Pictures paired with source code

- Opening Delimiter -

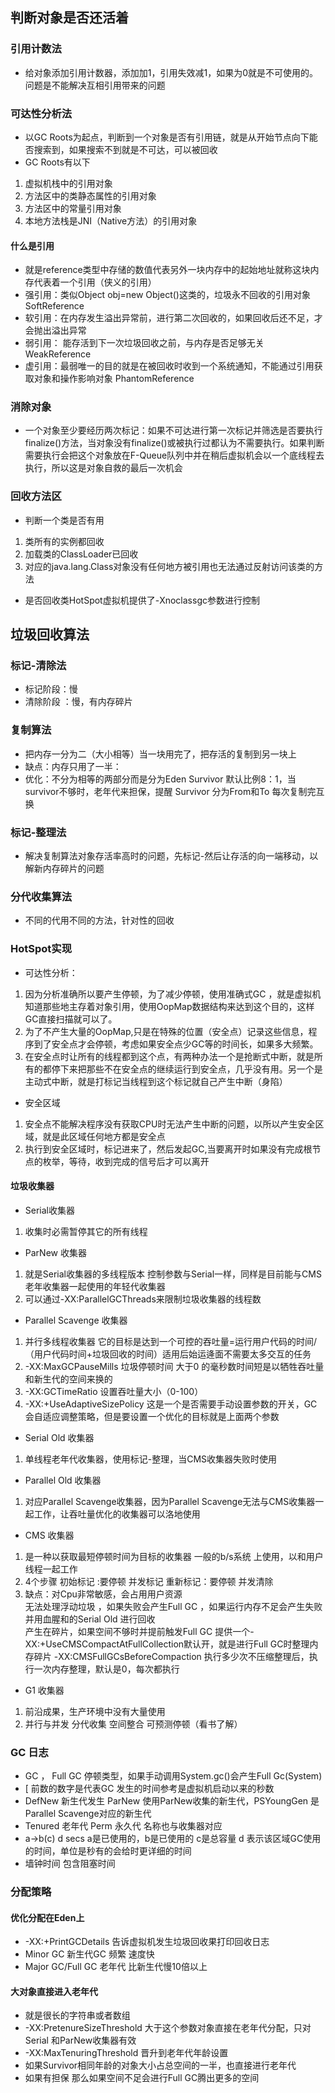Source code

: ## 判断对象是否还活着
### 引用计数法
- 给对象添加引用计数器，添加加1，引用失效减1，如果为0就是不可使用的。问题是不能解决互相引用带来的问题
### 可达性分析法
- 以GC Roots为起点，判断到一个对象是否有引用链，就是从开始节点向下能否搜索到，如果搜索不到就是不可达，可以被回收
- GC Roots有以下
 1. 虚拟机栈中的引用对象
 2. 方法区中的类静态属性的引用对象
 3. 方法区中的常量引用对象
 4. 本地方法栈是JNI（Native方法）的引用对象
#### 什么是引用
- 就是reference类型中存储的数值代表另外一块内存中的起始地址就称这块内存代表着一个引用（侠义的引用）
- 强引用：类似Object obj=new Object()这类的，垃圾永不回收的引用对象 SoftReference
- 软引用：在内存发生溢出异常前，进行第二次回收的，如果回收后还不足，才会抛出溢出异常
- 弱引用： 能存活到下一次垃圾回收之前，与内存是否足够无关 WeakReference
- 虚引用：最弱唯一的目的就是在被回收时收到一个系统通知，不能通过引用获取对象和操作影响对象 PhantomReference
### 消除对象
- 一个对象至少要经历两次标记：如果不可达进行第一次标记并筛选是否要执行finalize()方法，当对象没有finalize()或被执行过都认为不需要执行。如果判断需要执行会把这个对象放在F-Queue队列中并在稍后虚拟机会以一个底线程去执行，所以这是对象自救的最后一次机会
### 回收方法区
- 判断一个类是否有用
1. 类所有的实例都回收
2. 加载类的ClassLoader已回收
3. 对应的java.lang.Class对象没有任何地方被引用也无法通过反射访问该类的方法
- 是否回收类HotSpot虚拟机提供了-Xnoclassgc参数进行控制
## 垃圾回收算法
### 标记-清除法
- 标记阶段：慢
- 清除阶段 ：慢，有内存碎片
### 复制算法
- 把内存一分为二（大小相等）当一块用完了，把存活的复制到另一块上
- 缺点：内存只用了一半：
- 优化：不分为相等的两部分而是分为Eden Survivor 默认比例8：1，当survivor不够时，老年代来担保，提醒 Survivor 分为From和To 每次复制完互换
### 标记-整理法
- 解决复制算法对象存活率高时的问题，先标记-然后让存活的向一端移动，以解新内存碎片的问题
### 分代收集算法
- 不同的代用不同的方法，针对性的回收
### HotSpot实现
- 可达性分析：
 1. 因为分析准确所以要产生停顿，为了减少停顿，使用准确式GC ，就是虚拟机知道那些地主存着对象引用，使用OopMap数据结构来达到这个目的，这样GC直接扫描就可以了。
 2. 为了不产生大量的OopMap,只是在特殊的位置（安全点）记录这些信息，程序到了安全点才会停顿，考虑如果安全点少GC等的时间长，如果多大频繁。
 3. 在安全点时让所有的线程都到这个点，有两种办法一个是抢断式中断，就是所有的都停下来把那些不在安全点的继续运行到安全点，几乎没有用。另一个是主动式中断，就是打标记当线程到这个标记就自己产生中断（身陷）
- 安全区域
 1. 安全点不能解决程序没有获取CPU时无法产生中断的问题，以所以产生安全区域，就是此区域任何地方都是安全点
 2. 执行到安全区域时，标记进来了，然后发起GC,当要离开时如果没有完成根节点的枚举，等待，收到完成的信号后才可以离开
#### 垃圾收集器
- Serial收集器
 1. 收集时必需暂停其它的所有线程
- ParNew 收集器
 1. 就是Serial收集器的多线程版本 控制参数与Serial一样，同样是目前能与CMS老年收集器一起使用的年轻代收集器
 2. 可以通过-XX:ParallelGCThreads来限制垃圾收集器的线程数
- Parallel Scavenge 收集器
 1. 并行多线程收集器 它的目标是达到一个可控的吞吐量=运行用户代码的时间/（用户代码时间+垃圾回收的时间）适用后始运逄面不需要太多交互的任务
 2. -XX:MaxGCPauseMills 垃圾停顿时间 大于0 的毫秒数时间短是以牺牲吞吐量和新生代的空间来换的
 3. -XX:GCTimeRatio 设置吞吐量大小（0-100）
 4. -XX:+UseAdaptiveSizePolicy 这是一个是否需要手动设置参数的开关，GC会自适应调整策略，但是要设置一个优化的目标就是上面两个参数
- Serial Old 收集器
 1. 单线程老年代收集器，使用标记-整理，当CMS收集器失败时使用
- Parallel Old 收集器
 1. 对应Parallel Scavenge收集器，因为Parallel Scavenge无法与CMS收集器一起工作，让吞吐量优化的收集器可以洛地使用
- CMS 收集器
 1. 是一种以获取最短停顿时间为目标的收集器 一般的b/s系统 上使用，以和用户线程一起工作
 2. 4个步骤 
 初始标记 :要停顿
  并发标记
   重新标记：要停顿
    并发清除
 3. 缺点：对Cpu非常敏感，会占用用户资源  
 无法处理浮动垃圾 ，如果失败会产生Full GC ，如果运行内存不足会产生失败并用血腥和的Serial Old 进行回收  
 产生在碎片，如果空间不够时并提前触发Full GC 提供一个-XX:+UseCMSCompactAtFullCollection默认开，就是进行Full GC时整理内存碎片
 -XX:CMSFullGCsBeforeCompaction 执行多少次不压缩整理后，执行一次内存整理，默认是0，每次都执行
- G1 收集器
 1. 前沿成果，生产环境中没有大量使用
 2. 并行与并发 分代收集 空间整合 可预测停顿（看书了解）
### GC 日志
- GC ， Full GC 停顿类型，如果手动调用System.gc()会产生Full Gc(System)
- [ 前数的数字是代表GC 发生的时间参考是虚拟机启动以来的秒数
-  DefNew 新生代发生 ParNew 使用ParNew收集的新生代，PSYoungGen 是Parallel Scavenge对应的新生代
- Tenured 老年代 Perm 永久代 名称也与收集器对应
- a->b(c) d secs a是已使用的，b是已使用的 c是总容量 d 表示该区域GC使用的时间，单位是秒有的会给时更详细的时间
- 墙钟时间 包含阻塞时间
### 分配策略
#### 优化分配在Eden上
- -XX:+PrintGCDetails 告诉虚拟机发生垃圾回收果打印回收日志
- Minor GC 新生代GC 频繁 速度快
- Major GC/Full GC 老年代 比新生代慢10倍以上
#### 大对象直接进入老年代
- 就是很长的字符串或者数组
- -XX:PretenureSizeThreshold 大于这个参数对象直接在老年代分配，只对Serial 和ParNew收集器有效
- -XX:MaxTenuringThreshold 晋升到老年代年龄设置
- 如果Survivor相同年龄的对象大小占总空间的一半，也直接进行老年代
- 如果有担保 那么如果空间不足会进行Full GC腾出更多的空间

- Closing Delimiter -

— TASK DETAILS —
Look back at the data above. Transcribe exactly the lines starting at the line that contains "1. 安全点不能解决程序没有" and ending at the line that contains "- Parallel Old 收集器".

— SOLVED PROBLEM —
 1. 安全点不能解决程序没有获取CPU时无法产生中断的问题，以所以产生安全区域，就是此区域任何地方都是安全点
 2. 执行到安全区域时，标记进来了，然后发起GC,当要离开时如果没有完成根节点的枚举，等待，收到完成的信号后才可以离开
#### 垃圾收集器
- Serial收集器
 1. 收集时必需暂停其它的所有线程
- ParNew 收集器
 1. 就是Serial收集器的多线程版本 控制参数与Serial一样，同样是目前能与CMS老年收集器一起使用的年轻代收集器
 2. 可以通过-XX:ParallelGCThreads来限制垃圾收集器的线程数
- Parallel Scavenge 收集器
 1. 并行多线程收集器 它的目标是达到一个可控的吞吐量=运行用户代码的时间/（用户代码时间+垃圾回收的时间）适用后始运逄面不需要太多交互的任务
 2. -XX:MaxGCPauseMills 垃圾停顿时间 大于0 的毫秒数时间短是以牺牲吞吐量和新生代的空间来换的
 3. -XX:GCTimeRatio 设置吞吐量大小（0-100）
 4. -XX:+UseAdaptiveSizePolicy 这是一个是否需要手动设置参数的开关，GC会自适应调整策略，但是要设置一个优化的目标就是上面两个参数
- Serial Old 收集器
 1. 单线程老年代收集器，使用标记-整理，当CMS收集器失败时使用
- Parallel Old 收集器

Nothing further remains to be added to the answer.